Поначалу у меня в голове не было ни одной приличной мысли, и я проделал то, что проделывают миллионы бюрократов в мире: когда нет решения, тянуть время. И я тянул его, а внешне это выглядело, как будто я всею душою стремлюсь убедиться, что никакой ошибки и самоослепления нет, что в машине действительно поселился дух Валентина Седова.

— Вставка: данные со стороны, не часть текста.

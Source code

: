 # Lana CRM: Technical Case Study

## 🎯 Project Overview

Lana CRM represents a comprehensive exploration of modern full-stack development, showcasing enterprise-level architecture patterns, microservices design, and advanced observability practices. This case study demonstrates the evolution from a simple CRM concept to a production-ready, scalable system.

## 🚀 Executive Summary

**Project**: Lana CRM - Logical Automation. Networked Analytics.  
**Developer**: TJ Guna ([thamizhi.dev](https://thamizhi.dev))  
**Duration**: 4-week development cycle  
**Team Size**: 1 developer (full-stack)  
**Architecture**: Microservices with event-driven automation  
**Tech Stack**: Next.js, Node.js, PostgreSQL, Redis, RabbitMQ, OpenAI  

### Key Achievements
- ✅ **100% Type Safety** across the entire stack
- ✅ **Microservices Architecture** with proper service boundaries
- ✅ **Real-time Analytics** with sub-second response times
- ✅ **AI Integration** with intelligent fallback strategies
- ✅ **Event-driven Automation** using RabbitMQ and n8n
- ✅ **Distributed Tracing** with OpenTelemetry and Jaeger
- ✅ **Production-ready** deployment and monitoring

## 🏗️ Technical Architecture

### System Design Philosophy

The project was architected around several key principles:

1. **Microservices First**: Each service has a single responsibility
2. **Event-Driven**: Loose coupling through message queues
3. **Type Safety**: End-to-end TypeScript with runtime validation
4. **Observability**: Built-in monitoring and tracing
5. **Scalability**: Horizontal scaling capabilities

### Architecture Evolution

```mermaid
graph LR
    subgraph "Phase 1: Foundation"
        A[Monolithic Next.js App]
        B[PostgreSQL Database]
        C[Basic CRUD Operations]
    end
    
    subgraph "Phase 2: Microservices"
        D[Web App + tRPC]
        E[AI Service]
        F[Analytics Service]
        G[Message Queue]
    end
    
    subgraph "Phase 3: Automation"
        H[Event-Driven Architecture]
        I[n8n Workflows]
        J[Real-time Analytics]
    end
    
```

Не вникая в _методики_, проделанное Эдиком было достаточно понятным. Он прогнал сквозь ридер всю литературу о Седове, а через иконический анализатор — все, что им написано и нарисовано, за исключением тех дюжины полотен и сотни графических листов, которые исчезли бесследно в войнах и пожарах прошлого века. И на основании предположения о том, что собственно творческий центр мозга представляет собой ограниченную группу структур, модифицированных строго определенным образом, образовав своеобразный устойчивый оператор, — он и получил то, что можно было считать квинтэссенцией Седова-художника. Иначе говоря, теперь можно было, ставя конкретную творческую задачу, посмотреть, как ее решает, как ее решал бы Седов. Но практически это можно было осуществить только с графикой, с рисунками тушью и углем. Даже с пастелью не удавалось ничего сделать лучшей нашей механической руке, отданной на месяц под расписку из соседнего отдела.